**WHAT YOU HAVE TO DO**
Among the lines below, list those containing the string "quotation".

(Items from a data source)
··········

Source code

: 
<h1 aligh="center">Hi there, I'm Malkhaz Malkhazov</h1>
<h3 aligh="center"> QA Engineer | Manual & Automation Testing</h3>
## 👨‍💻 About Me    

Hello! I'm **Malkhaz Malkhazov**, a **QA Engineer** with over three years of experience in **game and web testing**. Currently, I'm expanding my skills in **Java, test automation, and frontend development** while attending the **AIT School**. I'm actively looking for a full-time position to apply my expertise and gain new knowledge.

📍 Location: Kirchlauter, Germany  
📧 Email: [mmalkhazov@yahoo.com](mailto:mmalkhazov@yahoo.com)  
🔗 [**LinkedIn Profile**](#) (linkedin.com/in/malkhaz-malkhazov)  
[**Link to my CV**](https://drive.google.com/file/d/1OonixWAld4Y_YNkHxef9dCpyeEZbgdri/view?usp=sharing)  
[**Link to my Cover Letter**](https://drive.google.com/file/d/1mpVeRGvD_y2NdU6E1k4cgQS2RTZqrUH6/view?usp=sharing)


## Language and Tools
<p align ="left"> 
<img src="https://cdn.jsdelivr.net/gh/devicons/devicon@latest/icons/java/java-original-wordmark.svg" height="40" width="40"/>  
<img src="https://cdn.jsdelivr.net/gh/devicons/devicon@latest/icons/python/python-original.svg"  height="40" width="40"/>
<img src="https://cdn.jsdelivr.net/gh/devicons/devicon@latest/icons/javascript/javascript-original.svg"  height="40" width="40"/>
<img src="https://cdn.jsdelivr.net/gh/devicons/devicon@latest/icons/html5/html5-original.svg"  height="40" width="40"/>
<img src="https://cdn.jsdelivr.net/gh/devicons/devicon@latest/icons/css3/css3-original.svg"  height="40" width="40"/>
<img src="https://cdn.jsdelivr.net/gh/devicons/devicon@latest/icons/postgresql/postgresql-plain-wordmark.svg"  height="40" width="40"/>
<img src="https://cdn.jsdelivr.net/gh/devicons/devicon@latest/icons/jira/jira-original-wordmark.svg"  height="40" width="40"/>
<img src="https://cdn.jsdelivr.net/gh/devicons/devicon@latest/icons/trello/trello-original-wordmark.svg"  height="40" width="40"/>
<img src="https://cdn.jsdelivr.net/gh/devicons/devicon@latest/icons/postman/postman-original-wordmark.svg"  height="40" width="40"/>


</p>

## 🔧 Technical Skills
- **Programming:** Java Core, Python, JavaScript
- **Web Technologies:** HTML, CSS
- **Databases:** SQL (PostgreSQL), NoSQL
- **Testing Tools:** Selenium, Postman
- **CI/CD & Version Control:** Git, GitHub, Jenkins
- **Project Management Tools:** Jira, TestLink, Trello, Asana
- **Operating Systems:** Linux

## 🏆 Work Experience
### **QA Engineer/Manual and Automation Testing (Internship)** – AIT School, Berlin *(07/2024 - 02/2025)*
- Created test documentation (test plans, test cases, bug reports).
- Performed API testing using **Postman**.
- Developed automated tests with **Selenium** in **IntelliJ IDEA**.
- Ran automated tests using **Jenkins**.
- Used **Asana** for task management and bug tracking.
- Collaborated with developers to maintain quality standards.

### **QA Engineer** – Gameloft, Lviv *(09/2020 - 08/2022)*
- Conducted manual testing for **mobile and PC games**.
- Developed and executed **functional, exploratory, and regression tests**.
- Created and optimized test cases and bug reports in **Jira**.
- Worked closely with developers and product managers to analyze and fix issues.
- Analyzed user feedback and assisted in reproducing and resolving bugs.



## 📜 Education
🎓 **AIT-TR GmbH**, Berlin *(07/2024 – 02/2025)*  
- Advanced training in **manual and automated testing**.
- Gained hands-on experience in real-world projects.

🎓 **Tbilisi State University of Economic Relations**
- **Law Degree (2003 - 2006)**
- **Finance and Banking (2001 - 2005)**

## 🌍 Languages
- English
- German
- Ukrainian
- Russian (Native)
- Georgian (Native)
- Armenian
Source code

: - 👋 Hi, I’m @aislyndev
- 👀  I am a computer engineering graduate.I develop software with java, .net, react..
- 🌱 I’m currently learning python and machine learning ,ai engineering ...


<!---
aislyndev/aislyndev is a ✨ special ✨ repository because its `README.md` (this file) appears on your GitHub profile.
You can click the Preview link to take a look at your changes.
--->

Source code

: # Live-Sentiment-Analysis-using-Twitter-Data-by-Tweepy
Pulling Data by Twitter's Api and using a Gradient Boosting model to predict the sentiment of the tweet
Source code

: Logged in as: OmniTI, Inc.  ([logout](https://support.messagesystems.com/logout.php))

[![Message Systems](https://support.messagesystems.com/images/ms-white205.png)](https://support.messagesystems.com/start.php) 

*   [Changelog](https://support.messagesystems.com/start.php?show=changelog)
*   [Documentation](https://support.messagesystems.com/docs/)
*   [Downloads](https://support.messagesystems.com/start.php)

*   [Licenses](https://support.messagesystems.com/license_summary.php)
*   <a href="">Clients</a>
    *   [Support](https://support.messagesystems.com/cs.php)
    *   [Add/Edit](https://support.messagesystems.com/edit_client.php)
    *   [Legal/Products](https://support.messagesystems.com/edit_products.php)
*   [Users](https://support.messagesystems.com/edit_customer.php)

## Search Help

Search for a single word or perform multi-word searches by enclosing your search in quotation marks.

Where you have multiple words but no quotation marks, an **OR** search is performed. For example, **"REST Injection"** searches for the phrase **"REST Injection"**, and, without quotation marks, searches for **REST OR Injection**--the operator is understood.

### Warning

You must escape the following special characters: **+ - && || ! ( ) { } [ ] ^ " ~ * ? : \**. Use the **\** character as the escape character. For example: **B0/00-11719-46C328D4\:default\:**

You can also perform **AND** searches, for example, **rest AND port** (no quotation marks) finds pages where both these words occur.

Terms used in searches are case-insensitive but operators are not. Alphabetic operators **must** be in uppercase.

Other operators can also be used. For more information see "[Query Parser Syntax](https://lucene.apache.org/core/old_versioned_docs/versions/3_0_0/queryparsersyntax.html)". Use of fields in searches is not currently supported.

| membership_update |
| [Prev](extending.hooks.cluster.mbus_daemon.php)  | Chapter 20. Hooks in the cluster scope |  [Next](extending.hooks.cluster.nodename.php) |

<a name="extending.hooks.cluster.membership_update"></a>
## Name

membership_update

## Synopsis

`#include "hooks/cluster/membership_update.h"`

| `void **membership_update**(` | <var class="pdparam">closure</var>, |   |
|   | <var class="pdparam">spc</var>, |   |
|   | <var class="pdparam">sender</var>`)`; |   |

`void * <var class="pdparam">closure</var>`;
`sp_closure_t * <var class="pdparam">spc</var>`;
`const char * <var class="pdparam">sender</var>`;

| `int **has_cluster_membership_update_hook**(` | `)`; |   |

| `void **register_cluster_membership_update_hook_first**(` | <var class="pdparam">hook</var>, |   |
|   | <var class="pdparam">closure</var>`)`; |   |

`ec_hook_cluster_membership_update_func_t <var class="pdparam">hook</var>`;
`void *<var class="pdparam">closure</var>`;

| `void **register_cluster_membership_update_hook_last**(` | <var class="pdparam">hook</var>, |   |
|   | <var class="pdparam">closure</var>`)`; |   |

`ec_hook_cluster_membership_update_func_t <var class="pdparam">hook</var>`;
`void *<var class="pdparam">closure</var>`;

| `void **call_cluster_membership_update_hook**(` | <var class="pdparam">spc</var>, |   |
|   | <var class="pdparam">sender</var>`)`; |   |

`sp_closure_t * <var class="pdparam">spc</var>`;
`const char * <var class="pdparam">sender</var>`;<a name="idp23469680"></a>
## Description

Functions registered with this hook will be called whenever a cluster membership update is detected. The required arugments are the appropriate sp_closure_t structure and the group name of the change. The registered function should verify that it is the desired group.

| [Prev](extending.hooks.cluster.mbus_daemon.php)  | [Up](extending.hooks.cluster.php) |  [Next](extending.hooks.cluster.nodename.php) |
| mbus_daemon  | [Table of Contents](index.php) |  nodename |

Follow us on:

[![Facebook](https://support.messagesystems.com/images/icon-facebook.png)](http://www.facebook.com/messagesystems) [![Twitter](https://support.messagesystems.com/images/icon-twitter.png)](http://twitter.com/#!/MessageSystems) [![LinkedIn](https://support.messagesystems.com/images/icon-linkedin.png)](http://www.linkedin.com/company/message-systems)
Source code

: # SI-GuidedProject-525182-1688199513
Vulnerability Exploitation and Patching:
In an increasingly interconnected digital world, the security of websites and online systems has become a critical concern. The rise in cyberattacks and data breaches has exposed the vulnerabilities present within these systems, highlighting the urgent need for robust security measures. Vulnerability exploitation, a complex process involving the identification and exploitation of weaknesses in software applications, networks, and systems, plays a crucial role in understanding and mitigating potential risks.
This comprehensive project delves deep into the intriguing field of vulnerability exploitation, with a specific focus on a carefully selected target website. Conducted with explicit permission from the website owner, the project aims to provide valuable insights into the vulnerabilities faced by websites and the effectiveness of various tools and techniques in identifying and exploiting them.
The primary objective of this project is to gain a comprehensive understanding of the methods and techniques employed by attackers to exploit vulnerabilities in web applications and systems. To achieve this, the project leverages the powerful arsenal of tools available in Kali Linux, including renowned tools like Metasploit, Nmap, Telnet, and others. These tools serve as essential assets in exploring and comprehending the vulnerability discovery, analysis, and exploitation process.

··········

**ANSWER BELOW**
Search for a single word or perform multi-word searches by enclosing your search in quotation marks.
Where you have multiple words but no quotation marks, an **OR** search is performed. For example, **"REST Injection"** searches for the phrase **"REST Injection"**, and, without quotation marks, searches for **REST OR Injection**--the operator is understood.
You can also perform **AND** searches, for example, **rest AND port** (no quotation marks) finds pages where both these words occur.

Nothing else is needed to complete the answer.